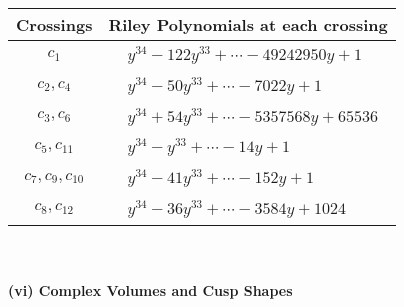 \documentclass[1p]{elsarticle_modified}
\theoremstyle{definition}
\begin{document}
\begin{tabular}{m{50pt}|m{274pt}}
Crossings & \hspace{64pt}Riley Polynomials at each crossing \\
\hline $$\begin{aligned}c_{1}\end{aligned}$$&$\begin{aligned}
&y^{34}-122 y^{33}+\cdots-49242950 y+1
\end{aligned}$\\
\hline $$\begin{aligned}c_{2},c_{4}\end{aligned}$$&$\begin{aligned}
&y^{34}-50 y^{33}+\cdots-7022 y+1
\end{aligned}$\\
\hline $$\begin{aligned}c_{3},c_{6}\end{aligned}$$&$\begin{aligned}
&y^{34}+54 y^{33}+\cdots-5357568 y+65536
\end{aligned}$\\
\hline $$\begin{aligned}c_{5},c_{11}\end{aligned}$$&$\begin{aligned}
&y^{34}- y^{33}+\cdots-14 y+1
\end{aligned}$\\
\hline $$\begin{aligned}c_{7},c_{9},c_{10}\end{aligned}$$&$\begin{aligned}
&y^{34}-41 y^{33}+\cdots-152 y+1
\end{aligned}$\\
\hline $$\begin{aligned}c_{8},c_{12}\end{aligned}$$&$\begin{aligned}
&y^{34}-36 y^{33}+\cdots-3584 y+1024
\end{aligned}$\\
\hline
\end{tabular}\\~\\
\newpage\flushleft \textbf{(vi) Complex Volumes and Cusp Shapes}
\end{document}
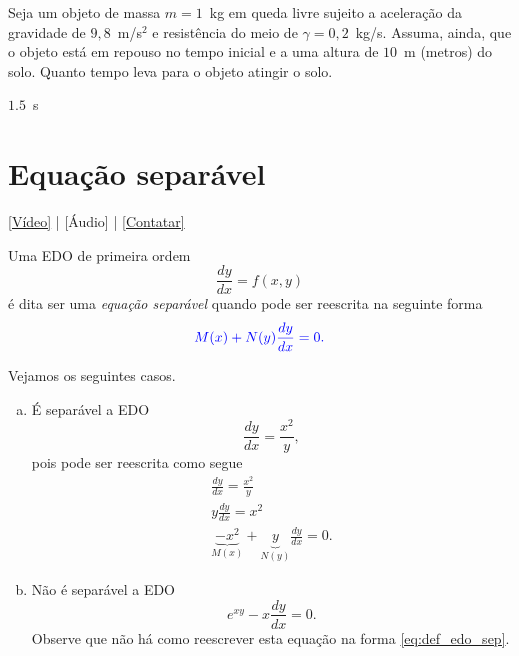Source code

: \begin{exer}
  Seja um objeto de massa $m = 1$~kg em queda livre sujeito a aceleração da gravidade de $9,8$~m/s$^2$ e resistência do meio de $\gamma = 0,2$~kg/s. Assuma, ainda, que o objeto está em repouso no tempo inicial e a uma altura de $10$~m (metros) do solo. Quanto tempo leva para o objeto atingir o solo.
\end{exer}
\begin{resp}
  $1.5$~s
\end{resp}

\section{Equação separável}\label{cap_edo1ordem_sec_eqsep}

\begin{flushright}
  \href{https://archive.org/details/edo-ordem-1-separavel}{[Vídeo]} | [Áudio] | \href{https://phkonzen.github.io/notas/contato.html}{[Contatar]}
\end{flushright}

Uma EDO de primeira ordem
\begin{equation}
  \frac{dy}{dx} = f(x,y)
\end{equation}
é dita ser uma \emph{equação separável} quando pode ser reescrita na seguinte forma
\begin{equation}\label{eq:def_edo_sep}
  {\color{blue} M(x) + N(y)\frac{dy}{dx} = 0.}
\end{equation}

\begin{ex}\label{ex:edo_sep_def}
  Vejamos os seguintes casos.
  \begin{enumerate}[a)]
  \item É separável a EDO
    \begin{equation}
      \frac{dy}{dx} = \frac{x^2}{y},
    \end{equation}
    pois pode ser reescrita como segue
    \begin{gather}
      \frac{dy}{dx} = \frac{x^2}{y} \\
      y\frac{dy}{dx} = x^2 \\
      \underbrace{-x^2}_{M(x)} + \underbrace{y}_{N(y)}\frac{dy}{dx} = 0.
    \end{gather}
  \item Não é separável a EDO
    \begin{equation}
      e^{xy} - x\frac{dy}{dx} = 0.
    \end{equation}
    Observe que não há como reescrever esta equação na forma \eqref{eq:def_edo_sep}.
  \end{enumerate}
\end{ex}

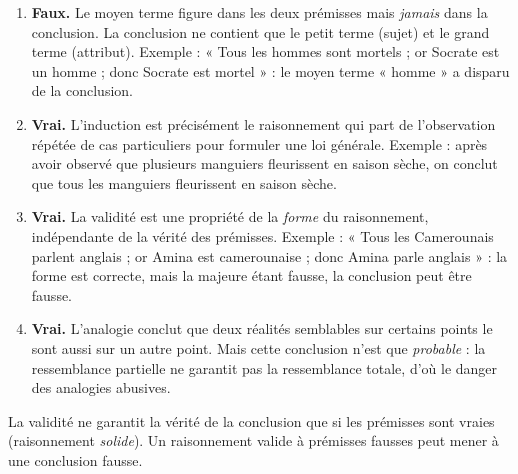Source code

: \documentclass[11pt]{article}
\newcommand{\cle}[1]{{\popxbold\color{popdark}#1}}
\begin{document}
\begin{corrige}
\begin{enumerate}
\item \textbf{Faux.} Le moyen terme figure dans les deux prémisses mais \emph{jamais} dans la conclusion. La conclusion ne contient que le petit terme (sujet) et le grand terme (attribut). Exemple : « Tous les hommes sont mortels ; or Socrate est un homme ; donc Socrate est mortel » : le moyen terme « homme » a disparu de la conclusion.
\item \textbf{Vrai.} L'\cle{induction} est précisément le raisonnement qui part de l'observation répétée de cas particuliers pour formuler une loi générale. Exemple : après avoir observé que plusieurs manguiers fleurissent en saison sèche, on conclut que tous les manguiers fleurissent en saison sèche.
\item \textbf{Vrai.} La \cle{validité} est une propriété de la \emph{forme} du raisonnement, indépendante de la vérité des prémisses. Exemple : « Tous les Camerounais parlent anglais ; or Amina est camerounaise ; donc Amina parle anglais » : la forme est correcte, mais la majeure étant fausse, la conclusion peut être fausse.
\item \textbf{Vrai.} L'\cle{analogie} conclut que deux réalités semblables sur certains points le sont aussi sur un autre point. Mais cette conclusion n'est que \emph{probable} : la ressemblance partielle ne garantit pas la ressemblance totale, d'où le danger des analogies abusives.
\end{enumerate}
\end{corrige}

\begin{attention}
La validité ne garantit la vérité de la conclusion que si les prémisses sont vraies (raisonnement \emph{solide}). Un raisonnement valide à prémisses fausses peut mener à une conclusion fausse.
\end{attention}
\end{document}
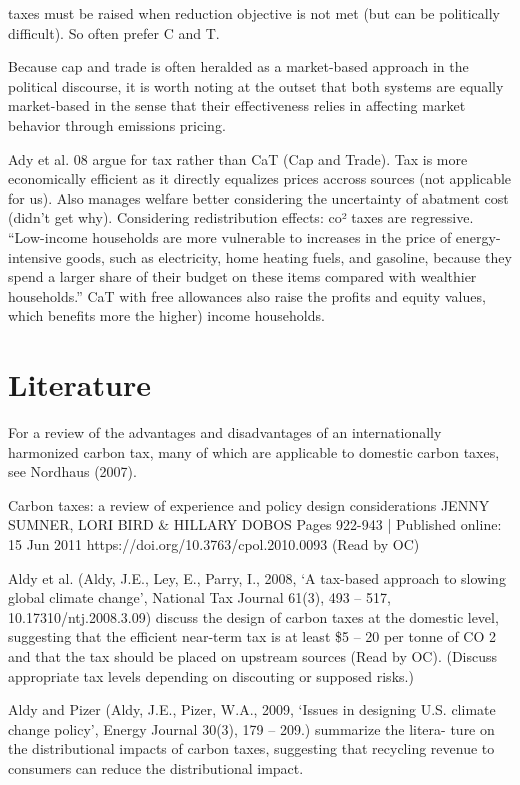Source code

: \documentclass[version=3.21, pagesize, twoside=off, bibliography=totoc, DIV=calc, fontsize=12pt, a4paper, french, english]{scrartcl}
\begin{document}
taxes must be raised when reduction objective is not met (but can be politically difficult). So often prefer C and T.

Because cap and trade is often heralded as a market-based approach in the
political discourse, it is worth noting at the outset that both systems are equally market-based in
the sense that their effectiveness relies in affecting market behavior through emissions pricing.

Ady et al. 08 argue for tax rather than CaT (Cap and Trade). Tax is more economically efficient as it directly equalizes prices accross sources (not applicable for us). Also manages welfare better considering the uncertainty of abatment cost (didn’t get why). Considering redistribution effects: co² taxes are regressive. “Low-income households are more vulnerable to increases in the price of energy-intensive
goods, such as electricity, home heating fuels, and gasoline, because they spend a larger share of
their budget on these items compared with wealthier households.” CaT with free allowances also raise the profits and equity values, which benefits more the higher) income households.

\section{Literature}
For a review of
the advantages and disadvantages of an internationally harmonized carbon tax, many of which are
applicable to domestic carbon taxes, see Nordhaus (2007).

Carbon taxes: a review of experience and policy design considerations JENNY SUMNER, LORI BIRD \& HILLARY DOBOS Pages 922-943 | Published online: 15 Jun 2011 https://doi.org/10.3763/cpol.2010.0093 (Read by OC)

Aldy et al. (Aldy, J.E., Ley, E., Parry, I., 2008, ‘A tax-based approach to slowing global climate change’, National Tax Journal 61(3),
493 – 517, 10.17310/ntj.2008.3.09) discuss the design of carbon taxes
at the domestic level, suggesting that the efficient near-term tax is at least \$5 – 20 per tonne of CO 2 and
that the tax should be placed on upstream sources (Read by OC). (Discuss appropriate tax levels depending on discouting or supposed risks.)
 
Aldy and Pizer (Aldy, J.E., Pizer, W.A., 2009, ‘Issues in designing U.S. climate change policy’, Energy Journal 30(3), 179 – 209.) summarize the litera-
ture on the distributional impacts of carbon taxes, suggesting that recycling revenue to consumers can
reduce the distributional impact.
\end{document}
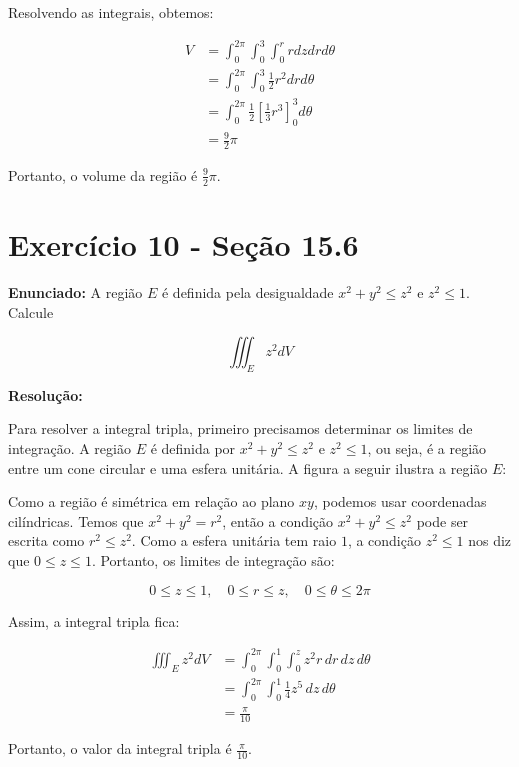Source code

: \documentclass{article}
\begin{document}
Resolvendo as integrais, obtemos:

\begin{align*}
V &= \int_0^{2\pi} \int_0^3 \int_0^r r dz dr d\theta \\
&= \int_0^{2\pi} \int_0^3 \frac{1}{2}r^2 dr d\theta \\
&= \int_0^{2\pi} \frac{1}{2} \left[ \frac{1}{3}r^3 \right]_0^3 d\theta \\
&= \frac{9}{2}\pi
\end{align*}

Portanto, o volume da região é $\frac{9}{2}\pi$.

\newpage

\section*{Exercício 10 - Seção 15.6}
\textbf{Enunciado:} A região $E$ é definida pela desigualdade $x^2 + y^2 \leq z^2$ e $z^2 \leq 1$. Calcule

$$\iiint_E z^2 dV$$

\textbf{Resolução:}

Para resolver a integral tripla, primeiro precisamos determinar os limites de integração. A região $E$ é definida por $x^2 + y^2 \leq z^2$ e $z^2 \leq 1$, ou seja, é a região entre um cone circular e uma esfera unitária. A figura a seguir ilustra a região $E$:

\begin{center}
\end{center}

Como a região é simétrica em relação ao plano $xy$, podemos usar coordenadas cilíndricas. Temos que $x^2 + y^2 = r^2$, então a condição $x^2 + y^2 \leq z^2$ pode ser escrita como $r^2 \leq z^2$. Como a esfera unitária tem raio $1$, a condição $z^2 \leq 1$ nos diz que $0 \leq z \leq 1$. Portanto, os limites de integração são:

$$0 \leq z \leq 1, \quad 0 \leq r \leq z, \quad 0 \leq \theta \leq 2\pi$$

Assim, a integral tripla fica:

\begin{align*}
\iiint_E z^2 dV &= \int_0^{2\pi} \int_0^1 \int_0^z z^2 r\,dr\,dz\,d\theta \\
&= \int_0^{2\pi} \int_0^1 \frac{1}{4}z^5\,dz\,d\theta \\
&= \frac{\pi}{10}
\end{align*}

Portanto, o valor da integral tripla é $\frac{\pi}{10}$.
\end{document}
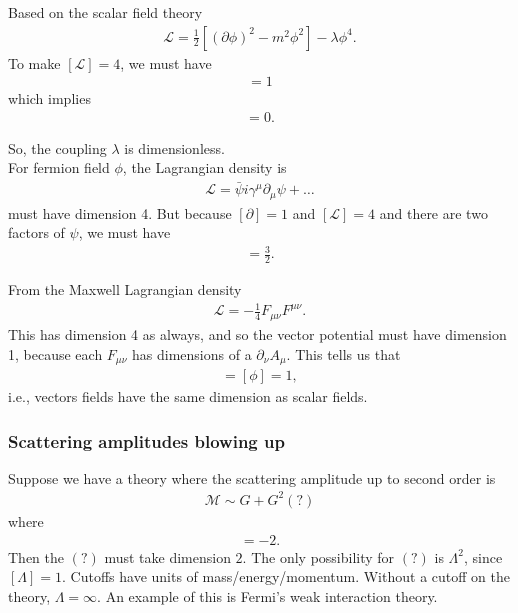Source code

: \documentclass{book}
\theoremstyle{definition}
\newcommand{\p}{\partial}
\newcommand{\lag}{\mathcal{L}}
\newcommand{\f}[2]{\frac{#1}{#2}}
\begin{document}
Based on the scalar field theory
\begin{align}
\lag = \f{1}{2}[(\p\phi)^2 - m^2 \phi^2]  - \lambda \phi^4.
\end{align}
To make $[\lag] = 4$, we must have
\begin{align}
[\phi] = 1
\end{align}
which implies
\begin{align}
[\lambda] = 0.
\end{align}


So, the coupling $\lambda$ is dimensionless. \\


For fermion field $\phi$, the Lagrangian density is
\begin{align}
\lag = \bar{\psi} i \gamma^\mu \p_\mu \psi + \dots
\end{align}
must have dimension 4. But because $[\p] = 1$ and $[\lag] = 4$ and there are two factors of $\psi$, we must have
\begin{align}
[\psi] = \f{3}{2}.
\end{align} 


From the Maxwell Lagrangian density
\begin{align}
\lag = -\f{1}{4}F_{\mu\nu}F^{\mu\nu}.
\end{align}
This has dimension 4 as always, and so the vector potential must have dimension 1, because each $F_{\mu\nu}$ has dimensions of a $\p_\nu A_\mu$. This tells us that
\begin{align}
[A_\mu] = [\phi] = 1,
\end{align}
i.e., vectors fields have the same dimension as scalar fields.



\subsubsection{Scattering amplitudes blowing up}


Suppose we have a theory where the scattering amplitude up to second order is
\begin{align}
\mathcal{M} \sim G + G^2(?)
\end{align}
where
\begin{align}
[G] = -2.
\end{align}
Then the $(?)$ must take dimension $2$. The only possibility for $(?)$ is $\Lambda^2$, since $[\Lambda] = 1$. Cutoffs have units of mass/energy/momentum. Without a cutoff on the theory, $\Lambda = \infty$. An example of this is Fermi's weak interaction theory.
\end{document}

• [What the task requires]: Output exactly the lines of the material above from the one containing "the advantages and" up to and including the one containing "493 – 517, 10.17310/ntj.2008.3.09)".

• [Solution to the problem]:
the advantages and disadvantages of an internationally harmonized carbon tax, many of which are
applicable to domestic carbon taxes, see Nordhaus (2007).

Carbon taxes: a review of experience and policy design considerations JENNY SUMNER, LORI BIRD \& HILLARY DOBOS Pages 922-943 | Published online: 15 Jun 2011 https://doi.org/10.3763/cpol.2010.0093 (Read by OC)

Aldy et al. (Aldy, J.E., Ley, E., Parry, I., 2008, ‘A tax-based approach to slowing global climate change’, National Tax Journal 61(3),
493 – 517, 10.17310/ntj.2008.3.09) discuss the design of carbon taxes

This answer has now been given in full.